§ Task goal
With both ends included, repeat exactly the lines of the entries below from the one containing "Embora a mesma" down to the one containing "A título de", and no others.

(Plain-text document sources)
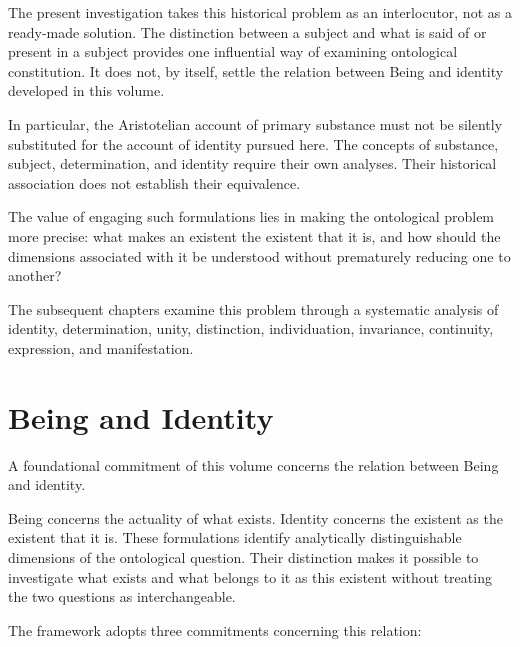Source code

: The present investigation takes this historical
problem as an interlocutor, not as a ready-made
solution. The distinction between a subject and
what is said of or present in a subject provides
one influential way of examining ontological
constitution. It does not, by itself, settle
the relation between Being and identity developed
in this volume.

In particular, the Aristotelian account of primary
substance must not be silently substituted for
the account of identity pursued here. The concepts
of substance, subject, determination, and identity
require their own analyses. Their historical
association does not establish their equivalence.

The value of engaging such formulations lies
in making the ontological problem more precise:
what makes an existent the existent that it is,
and how should the dimensions associated with
it be understood without prematurely reducing
one to another?

The subsequent chapters examine this problem
through a systematic analysis of identity,
determination, unity, distinction, individuation,
invariance, continuity, expression, and manifestation.



\section*{Being and Identity}

A foundational commitment of this volume concerns
the relation between Being and identity.

Being concerns the actuality of what exists.
Identity concerns the existent as the existent
that it is. These formulations identify analytically
distinguishable dimensions of the ontological
question. Their distinction makes it possible
to investigate what exists and what belongs to
it as this existent without treating the two
questions as interchangeable.

The framework adopts three commitments concerning
this relation:


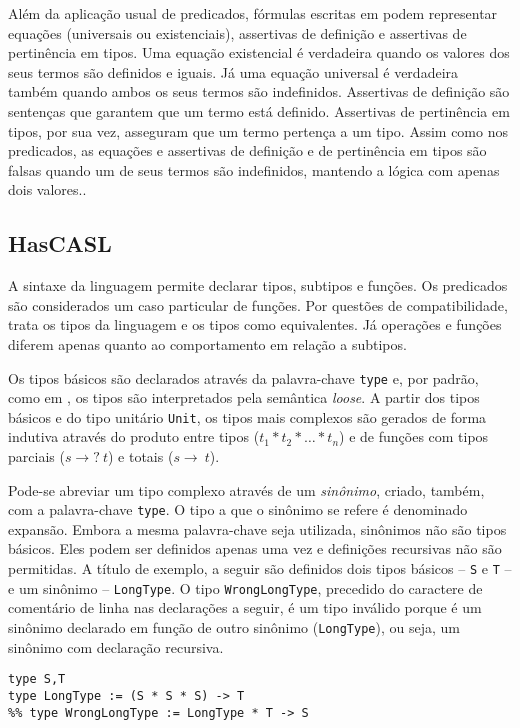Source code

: Além da aplicação usual de predicados, fórmulas escritas em \CASL podem representar equações (universais ou existenciais), assertivas de definição e assertivas de pertinência em tipos.
Uma equação existencial é verdadeira quando os valores dos seus termos são definidos e iguais.
Já uma equação universal é verdadeira também quando ambos os seus termos são indefinidos.
Assertivas de definição são sentenças que garantem que um termo está definido.
Assertivas de pertinência em tipos, por sua vez, asseguram que um termo pertença a um tipo.
Assim como nos predicados, as equações e assertivas de definição e de pertinência em tipos são falsas quando um de seus termos são indefinidos, mantendo a lógica com apenas dois valores..

\subsection{HasCASL}
A sintaxe da linguagem \HasCASL permite declarar tipos, subtipos e funções.
Os predicados são considerados um caso particular de funções.
Por questões de compatibilidade, \HasCASL trata os tipos da linguagem \CASL e os tipos como equivalentes.
Já operações e funções diferem apenas quanto ao comportamento em relação a subtipos.

Os tipos básicos são declarados através da palavra-chave \Verb.type. e, por padrão, como em \CASL, os tipos são interpretados pela semântica \textit{loose}.
A partir dos tipos básicos e do tipo unitário \Verb.Unit., os tipos mais complexos são gerados de forma indutiva através do produto entre tipos ($t_{1} * t_{2} * \ldots * t_{n}$) e de funções com tipos parciais ($s \rightarrow?\ t$) e totais ($s \rightarrow\ t$).

Pode-se abreviar um tipo complexo através de um \textit{sinônimo}, criado, também, com a palavra-chave \Verb.type.. O tipo a que o sinônimo se refere é denominado expansão.
Embora a mesma palavra-chave seja utilizada, sinônimos não são tipos básicos.
Eles podem ser definidos apenas uma vez e definições recursivas não são permitidas.
A título de exemplo, a seguir são definidos dois tipos básicos -- \Verb.S. e \Verb.T. -- e um sinônimo -- \Verb.LongType..
O tipo \Verb.WrongLongType., precedido do caractere de comentário de linha nas declarações a seguir, é um tipo inválido porque é um sinônimo declarado em função de outro sinônimo (\Verb.LongType.), ou seja, um sinônimo com declaração recursiva.

\begin{Verbatim}
type S,T
type LongType := (S * S * S) -> T
%% type WrongLongType := LongType * T -> S
\end{Verbatim}

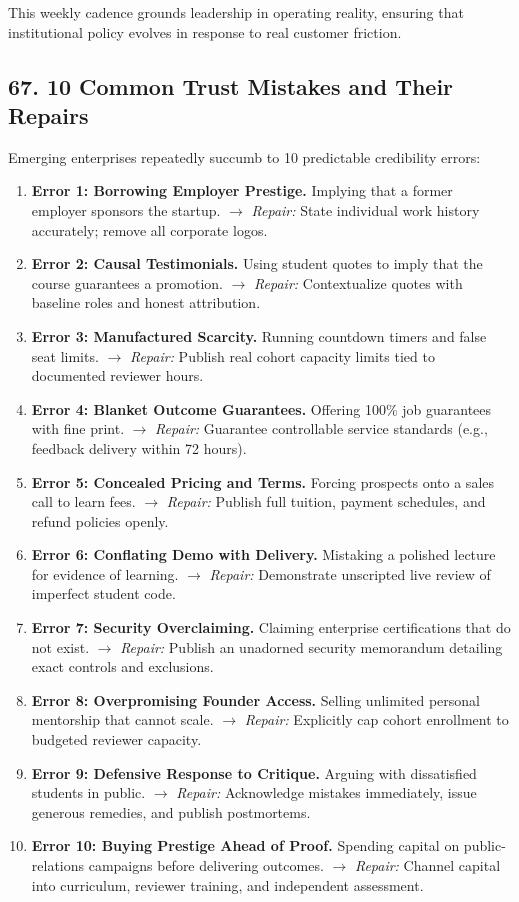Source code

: This weekly cadence grounds leadership in operating reality, ensuring that institutional policy evolves in response to real customer friction.

\subsection*{67. 10 Common Trust Mistakes and Their Repairs}

Emerging enterprises repeatedly succumb to 10 predictable credibility errors:
\begin{enumerate}
\item \textbf{Error 1: Borrowing Employer Prestige.} Implying that a former employer sponsors the startup. $\rightarrow$ \emph{Repair:} State individual work history accurately; remove all corporate logos.
\item \textbf{Error 2: Causal Testimonials.} Using student quotes to imply that the course guarantees a promotion. $\rightarrow$ \emph{Repair:} Contextualize quotes with baseline roles and honest attribution.
\item \textbf{Error 3: Manufactured Scarcity.} Running countdown timers and false seat limits. $\rightarrow$ \emph{Repair:} Publish real cohort capacity limits tied to documented reviewer hours.
\item \textbf{Error 4: Blanket Outcome Guarantees.} Offering 100\% job guarantees with fine print. $\rightarrow$ \emph{Repair:} Guarantee controllable service standards (e.g., feedback delivery within 72 hours).
\item \textbf{Error 5: Concealed Pricing and Terms.} Forcing prospects onto a sales call to learn fees. $\rightarrow$ \emph{Repair:} Publish full tuition, payment schedules, and refund policies openly.
\item \textbf{Error 6: Conflating Demo with Delivery.} Mistaking a polished lecture for evidence of learning. $\rightarrow$ \emph{Repair:} Demonstrate unscripted live review of imperfect student code.
\item \textbf{Error 7: Security Overclaiming.} Claiming enterprise certifications that do not exist. $\rightarrow$ \emph{Repair:} Publish an unadorned security memorandum detailing exact controls and exclusions.
\item \textbf{Error 8: Overpromising Founder Access.} Selling unlimited personal mentorship that cannot scale. $\rightarrow$ \emph{Repair:} Explicitly cap cohort enrollment to budgeted reviewer capacity.
\item \textbf{Error 9: Defensive Response to Critique.} Arguing with dissatisfied students in public. $\rightarrow$ \emph{Repair:} Acknowledge mistakes immediately, issue generous remedies, and publish postmortems.
\item \textbf{Error 10: Buying Prestige Ahead of Proof.} Spending capital on public-relations campaigns before delivering outcomes. $\rightarrow$ \emph{Repair:} Channel capital into curriculum, reviewer training, and independent assessment.
\end{enumerate}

§ Task solution
Embora a mesma palavra-chave seja utilizada, sinônimos não são tipos básicos.
Eles podem ser definidos apenas uma vez e definições recursivas não são permitidas.
A título de exemplo, a seguir são definidos dois tipos básicos -- \Verb.S. e \Verb.T. -- e um sinônimo -- \Verb.LongType..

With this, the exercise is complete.